What this task involves
Copy each line of the records below that has "conferences" in it.
⁂
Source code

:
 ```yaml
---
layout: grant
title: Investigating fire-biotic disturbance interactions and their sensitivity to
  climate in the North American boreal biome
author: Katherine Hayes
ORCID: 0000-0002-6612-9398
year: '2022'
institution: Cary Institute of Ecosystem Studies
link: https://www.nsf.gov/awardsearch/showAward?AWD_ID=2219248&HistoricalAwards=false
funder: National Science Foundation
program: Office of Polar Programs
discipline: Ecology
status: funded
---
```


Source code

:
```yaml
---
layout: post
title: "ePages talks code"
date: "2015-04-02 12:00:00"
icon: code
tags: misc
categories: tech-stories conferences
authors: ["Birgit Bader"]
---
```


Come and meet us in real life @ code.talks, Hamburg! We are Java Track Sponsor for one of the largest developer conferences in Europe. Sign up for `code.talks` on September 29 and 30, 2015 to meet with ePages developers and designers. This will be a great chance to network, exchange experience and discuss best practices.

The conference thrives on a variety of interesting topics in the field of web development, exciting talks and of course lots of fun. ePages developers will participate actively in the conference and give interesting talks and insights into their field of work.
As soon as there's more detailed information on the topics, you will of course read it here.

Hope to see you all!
⁂
Reply
categories: tech-stories conferences
Come and meet us in real life @ code.talks, Hamburg! We are Java Track Sponsor for one of the largest developer conferences in Europe. Sign up for `code.talks` on September 29 and 30, 2015 to meet with ePages developers and designers. This will be a great chance to network, exchange experience and discuss best practices.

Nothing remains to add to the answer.